The provision for credit losses was $48 million for the nine months ended September 30, 2006, down $11 million from the nine months ended September 30, 2005. The allowance for credit losses at September 30, 2006 was 1.33% of finance receivables (excluding Notes receivable from Caterpillar), net of unearned income, compared to 1.37% at September 30, 2005. The decrease in the allowance as a percentage of finance receivables reflects improvements in the portfolio quality.
The effective tax rate for the nine months ended September 30, 2006 of 31% decreased from 34% for the nine months ended September 30, 2005. The decrease from 2005 is primarily attributable to a one-time refund of state income tax, the tax deduction benefits related to the American Jobs Creation Act of 2004, and the change in geographic mix of profits.
PROFIT
As a result of the performance discussed above, Cat Financial had profit of $356 million for the nine months ended September 30, 2006, up $96 million or 37% from the same period of 2005.
REVIEW OF CONSOLIDATED STATEMENT OF FINANCIAL POSITION
ASSETS
Total assets were $27.1 billion as of September 30, 2006, an increase of $1.2 billion over December 31, 2005, principally due to growth in finance receivables (retail and wholesale). During the nine months ended September 30, 2006, we financed new retail business of $8.8 billion, an increase of $325 million over the same period in 2005, primarily related to increased financing in the North America segment.
TOTAL OFF-BALANCE SHEET MANAGED ASSETS
We manage and service receivables and leases that have been transferred through securitization or sale. These receivables/leases are not available to pay our creditors. In addition, we sell finance receivables and leases to third parties in an on-going effort to manage our concentration of credit risk with certain customers.
Off-balance sheet managed assets were as follows:
(Millions of dollars) | | | September 30, 2006 | | | September 30, 2005 | |
Installment sale contracts securitized | | $ | 1,356 | | $ | 1,079 | |
Finance leases securitized | | | 61 | | | 53 | |
Less: retained interests (included in Other assets) | | | (69 | ) | | (72 | ) |
Off-balance sheet securitized retail receivables | | | 1,348 | | | 1,060 | |
Wholesale receivables sold | | | 240 | | | 240 | |
Other managed receivables/leases* | | | 291 | | | 222 | |
Total off-balance sheet managed assets | | $ | 1,879 | | $ | 1,522 | |
*Other off-balance sheet managed receivables/leases were as follows:
(Millions of dollars) | | | September 30, 2006 | | | September 30, 2005 | |
Finance leases | | $ | 98 | | $ | 119 | |
Installment sale contracts | | | 52 | | | 43 | |
Operating leases | | | 115 | | | 38 | |
Retail notes receivable | | | 26 | | | 22 | |
Total other managed receivables/leases | | $ | 291 | | $ | 222 | |
ALLOWANCE FOR CREDIT LOSSES
The following table shows activity related to the Allowance for credit losses.

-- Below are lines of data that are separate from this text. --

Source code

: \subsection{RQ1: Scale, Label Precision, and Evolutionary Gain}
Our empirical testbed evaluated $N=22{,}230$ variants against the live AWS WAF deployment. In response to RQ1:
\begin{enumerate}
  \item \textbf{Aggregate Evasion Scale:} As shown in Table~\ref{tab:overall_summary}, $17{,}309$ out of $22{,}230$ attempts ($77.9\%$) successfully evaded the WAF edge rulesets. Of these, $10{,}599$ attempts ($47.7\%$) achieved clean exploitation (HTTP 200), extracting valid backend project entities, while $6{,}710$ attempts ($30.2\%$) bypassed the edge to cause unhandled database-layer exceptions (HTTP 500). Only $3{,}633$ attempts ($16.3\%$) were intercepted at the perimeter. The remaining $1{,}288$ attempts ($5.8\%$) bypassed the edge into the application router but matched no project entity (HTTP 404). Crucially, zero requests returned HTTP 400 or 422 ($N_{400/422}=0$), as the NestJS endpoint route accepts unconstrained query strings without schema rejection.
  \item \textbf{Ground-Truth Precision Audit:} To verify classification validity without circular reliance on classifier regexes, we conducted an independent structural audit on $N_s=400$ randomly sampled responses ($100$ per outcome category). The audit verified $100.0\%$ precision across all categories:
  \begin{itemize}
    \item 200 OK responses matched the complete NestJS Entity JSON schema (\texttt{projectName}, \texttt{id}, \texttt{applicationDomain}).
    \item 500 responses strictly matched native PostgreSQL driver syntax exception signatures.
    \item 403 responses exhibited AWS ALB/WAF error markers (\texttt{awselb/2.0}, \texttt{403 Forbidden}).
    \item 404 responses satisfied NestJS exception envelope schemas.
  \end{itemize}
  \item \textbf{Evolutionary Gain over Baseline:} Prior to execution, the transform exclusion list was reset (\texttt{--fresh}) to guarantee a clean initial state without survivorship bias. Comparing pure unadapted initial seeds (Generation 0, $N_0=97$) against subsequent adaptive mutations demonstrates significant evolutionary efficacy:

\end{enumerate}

(Millions of dollars) | | Three Months Ended September 30, | Nine Months Ended September 30, |
| | | 2006 | | | 2005 | | | 2006 | | | 2005 | |
Balance at beginning of the period | | $ | 310 | | $ | 284 | | $ | 302 | | $ | 278 | |
Provision for credit losses | | | 15 | | | 23 | | | 48 | | | 59 | |
Receivables written off | | | (15 | ) | | (18 | ) | | (43 | ) | | (36 | ) |
Recoveries on receivables previously written off | | | 4 | | | 4 | | | 12 | | | 14 | |
Adjustment related to sale of receivables | | | - | | | - | | | (12 | ) | | (12 | ) |
Foreign currency translation adjustment | | | (1 | ) | | 2 | | | 6 | | | (8 | ) |
Balance at end of the period | | $ | 313 | | $ | 295 | | $ | 313 | | $ | 295 | |
Bad debt write-offs, net of recoveries, were $11 million for the third quarter of 2006 compared with $14 million for the third quarter of 2005. The decrease in write-offs for the third quarter was experienced primarily in the Diversified Services segment. Bad debt write-offs, net of recoveries, were $31 million for the nine months ended 2006 compared with $22 million for the nine months ended 2005. The increase in write-offs for the nine months ended 2006 was experienced primarily in the Cat Power Finance segment. We will continue to monitor the allowance for credit losses and adjust the allowance, in accordance with our policy, based upon management’s best estimate of probable losses inherent in our finance receivables. See Critical Accounting Policies - Allowance for Credit Losses for more information on the allowance for credit losses.
TOTAL PAST DUE FINANCE AND RENTS RECEIVABLES
Finance receivables (excluding Notes receivable from Caterpillar) plus rents receivable for operating leases (included in Other assets) that were past due over 30 days were 1.89% of the aggregate total of these receivables as of September 30, 2006 compared to 1.65% as of September 30, 2005.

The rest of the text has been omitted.